Reputation: 13
I am trying to use a for loop to add new rows to a dataframe. So the input is:
ColA ColNum ColB ColB_lag1 ColB_lag2
Xyz 25 123 234 345
Abc 40 456 567 678
And the output I want is this:
ColA ColNum ColB ColB_lag1 ColB_lag2
Xyz 25 123 234 345
Xyz 26 789 123 234
Abc 40 456 567 678
Abc 41 890 456 567
So, the code I have is this:
df = df.withColumn("ColNum", (df.ColNum + 1).cast(IntegerType())) \
.withColumn("ColB_lag2", df.ColB_lag1)
.withColumn("ColB_lag1", df.ColB)
.withColumn("ColB", someFunc())
The code works fine when I have to add only one row, but breaks when I have to add multiple rows in a loop. So I used a For loop to accomplish it. I filter for the latest row at the beginning of a loop then run the logic above to calculate the values for the columns. Then append the new row to the dataset which is again used at the top of the loop. The output ends up looking something like this:
ColA ColNum ColB ColB_lag1 ColB_lag2
Xyz 25 123 234 345
Xyz 25 789 123
Xyz 26 789 123
Abc 40 456 567 678
Abc 40 890 456
Abc 41 890 456
The question is: Do 'For' loops in PySpark break down due to parallelization or am I chaining too many functions in the for loop(or the order of functions in the loop) that is causing this erratic behavior?
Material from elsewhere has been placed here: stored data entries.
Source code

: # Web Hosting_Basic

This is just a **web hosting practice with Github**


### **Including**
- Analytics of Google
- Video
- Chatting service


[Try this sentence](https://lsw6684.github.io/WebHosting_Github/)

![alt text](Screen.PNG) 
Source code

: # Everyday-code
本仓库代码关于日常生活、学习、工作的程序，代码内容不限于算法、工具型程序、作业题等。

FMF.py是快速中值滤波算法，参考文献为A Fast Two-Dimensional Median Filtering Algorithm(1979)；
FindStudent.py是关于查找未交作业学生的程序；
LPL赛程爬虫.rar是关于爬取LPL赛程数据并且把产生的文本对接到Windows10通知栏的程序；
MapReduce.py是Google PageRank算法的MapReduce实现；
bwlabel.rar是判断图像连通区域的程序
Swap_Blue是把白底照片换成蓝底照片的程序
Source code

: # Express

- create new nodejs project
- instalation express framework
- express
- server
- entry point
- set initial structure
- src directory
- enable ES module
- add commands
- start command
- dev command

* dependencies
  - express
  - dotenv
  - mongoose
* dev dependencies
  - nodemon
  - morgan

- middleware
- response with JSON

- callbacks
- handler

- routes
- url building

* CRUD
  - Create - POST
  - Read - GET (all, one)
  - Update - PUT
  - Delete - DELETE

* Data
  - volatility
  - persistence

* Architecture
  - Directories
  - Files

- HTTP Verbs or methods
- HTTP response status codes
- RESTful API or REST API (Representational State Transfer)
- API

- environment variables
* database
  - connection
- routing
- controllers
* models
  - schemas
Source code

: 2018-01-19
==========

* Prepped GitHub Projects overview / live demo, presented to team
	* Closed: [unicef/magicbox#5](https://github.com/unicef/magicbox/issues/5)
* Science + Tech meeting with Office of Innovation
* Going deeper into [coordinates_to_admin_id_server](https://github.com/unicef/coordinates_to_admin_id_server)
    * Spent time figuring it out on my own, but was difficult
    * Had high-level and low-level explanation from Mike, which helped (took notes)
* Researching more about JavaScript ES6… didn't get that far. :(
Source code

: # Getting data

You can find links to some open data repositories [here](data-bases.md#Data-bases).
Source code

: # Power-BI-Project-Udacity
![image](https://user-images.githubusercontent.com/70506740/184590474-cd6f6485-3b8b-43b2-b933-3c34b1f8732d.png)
Happy to share more details if I have missed out on any key point here.
Edit 1: The For loop is as below:
num_months = 5
df_final = sc.read.csv(input_path, header='true').createOrReplaceTempView("df_final")
for i in range(num_months):
df = sc.sql("""
SELECT *
FROM df_final mrd
INNER JOIN
(SELECT ColA AS ColA_tmp, MAX(fh_effdt) AS max_fh_effdt
FROM df_final
GROUP BY ColA) grouped_mrd
ON mrd.ColA = grouped_mrd.ColA_tmp
AND mrd.fh_effdt = grouped_mrd.max_fh_effdt
""")
df = df.drop(df.ColA_tmp).drop(df.max_fh_effdt).drop(df.ColB_lag2)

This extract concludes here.